Krzysztof Chylinski et al. RNA Biol.

Abstract

CRISPR-Cas is a rapidly evolving RNA-mediated adaptive immune system that protects bacteria and archaea against mobile genetic elements. The system relies on the activity of short mature CRISPR RNAs (crRNAs) that guide Cas protein(s) to silence invading nucleic acids. A set of CRISPR-Cas, type II, requires a trans-activating small RNA, tracrRNA, for maturation of precursor crRNA (pre-crRNA) and interference with invading sequences. Following co-processing of tracrRNA and pre-crRNA by RNase III, dual-tracrRNA:crRNA guides the CRISPR-associated endonuclease Cas9 (Csn1) to cleave site-specifically cognate target DNA. Here, we screened available genomes for type II CRISPR-Cas loci by searching for Cas9 orthologs. We analyzed 75 representative loci, and for 56 of them we predicted novel tracrRNA orthologs. Our analysis demonstrates a high diversity in cas operon architecture and position of the tracrRNA gene within CRISPR-Cas loci. We observed a correlation between locus heterogeneity and Cas9 sequence diversity, resulting in the identification of various type II CRISPR-Cas subgroups. We validated the expression and co-processing of predicted tracrRNAs and pre-crRNAs by RNA sequencing in five bacterial species.

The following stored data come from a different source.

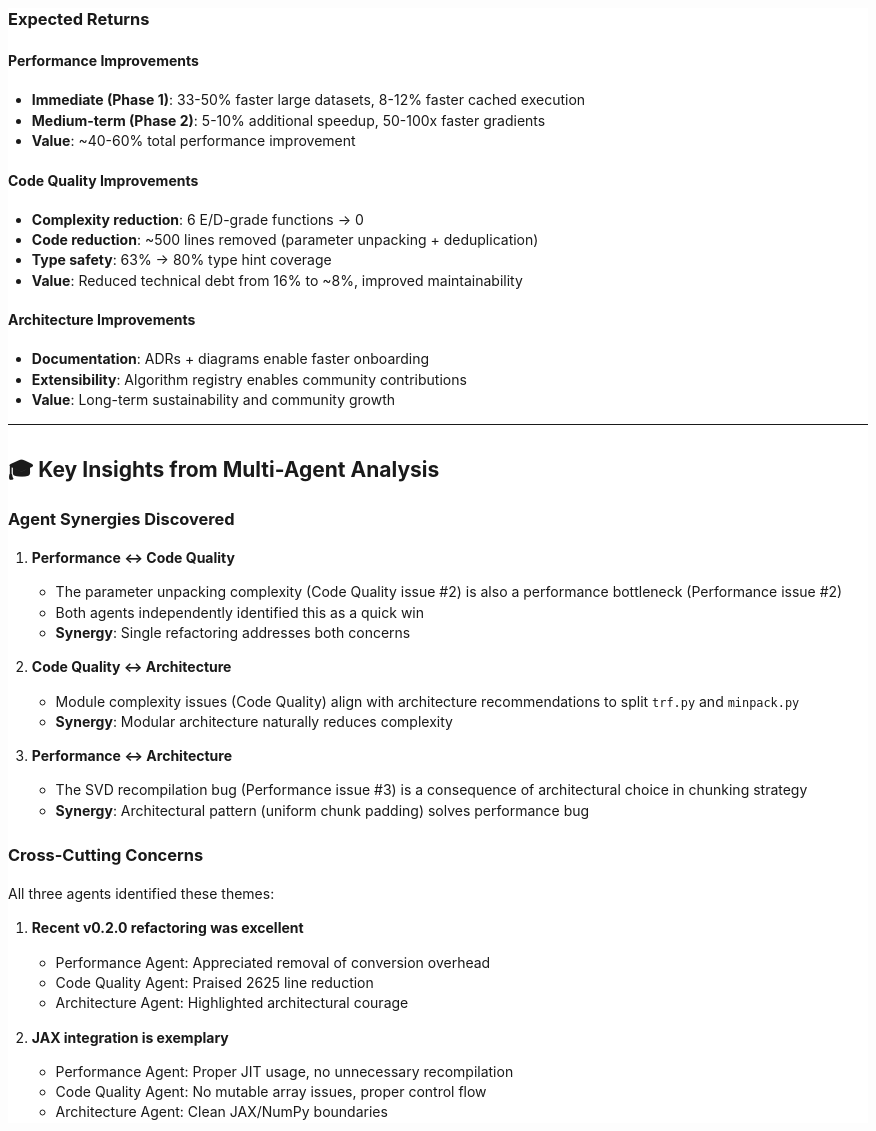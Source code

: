### Expected Returns

#### Performance Improvements
- **Immediate (Phase 1)**: 33-50% faster large datasets, 8-12% faster cached execution
- **Medium-term (Phase 2)**: 5-10% additional speedup, 50-100x faster gradients
- **Value**: ~40-60% total performance improvement

#### Code Quality Improvements
- **Complexity reduction**: 6 E/D-grade functions → 0
- **Code reduction**: ~500 lines removed (parameter unpacking + deduplication)
- **Type safety**: 63% → 80% type hint coverage
- **Value**: Reduced technical debt from 16% to ~8%, improved maintainability

#### Architecture Improvements
- **Documentation**: ADRs + diagrams enable faster onboarding
- **Extensibility**: Algorithm registry enables community contributions
- **Value**: Long-term sustainability and community growth

---

## 🎓 Key Insights from Multi-Agent Analysis

### Agent Synergies Discovered

1. **Performance ↔ Code Quality**
   - The parameter unpacking complexity (Code Quality issue #2) is also a performance bottleneck (Performance issue #2)
   - Both agents independently identified this as a quick win
   - **Synergy**: Single refactoring addresses both concerns

2. **Code Quality ↔ Architecture**
   - Module complexity issues (Code Quality) align with architecture recommendations to split `trf.py` and `minpack.py`
   - **Synergy**: Modular architecture naturally reduces complexity

3. **Performance ↔ Architecture**
   - The SVD recompilation bug (Performance issue #3) is a consequence of architectural choice in chunking strategy
   - **Synergy**: Architectural pattern (uniform chunk padding) solves performance bug

### Cross-Cutting Concerns

All three agents identified these themes:

1. **Recent v0.2.0 refactoring was excellent**
   - Performance Agent: Appreciated removal of conversion overhead
   - Code Quality Agent: Praised 2625 line reduction
   - Architecture Agent: Highlighted architectural courage

2. **JAX integration is exemplary**
   - Performance Agent: Proper JIT usage, no unnecessary recompilation
   - Code Quality Agent: No mutable array issues, proper control flow
   - Architecture Agent: Clean JAX/NumPy boundaries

This study reveals tracrRNA family as an atypical, small RNA family with no obvious conservation of structure, sequence or localization within type II CRISPR-Cas loci. The tracrRNA family is however characterized by the conserved feature to base-pair to cognate pre-crRNA repeats, an essential function for crRNA maturation and DNA silencing by dual-RNA:Cas9. The large panel of tracrRNA and Cas9 ortholog sequences should constitute a useful database to improve the design of RNA-programmable Cas9 as genome editing tool.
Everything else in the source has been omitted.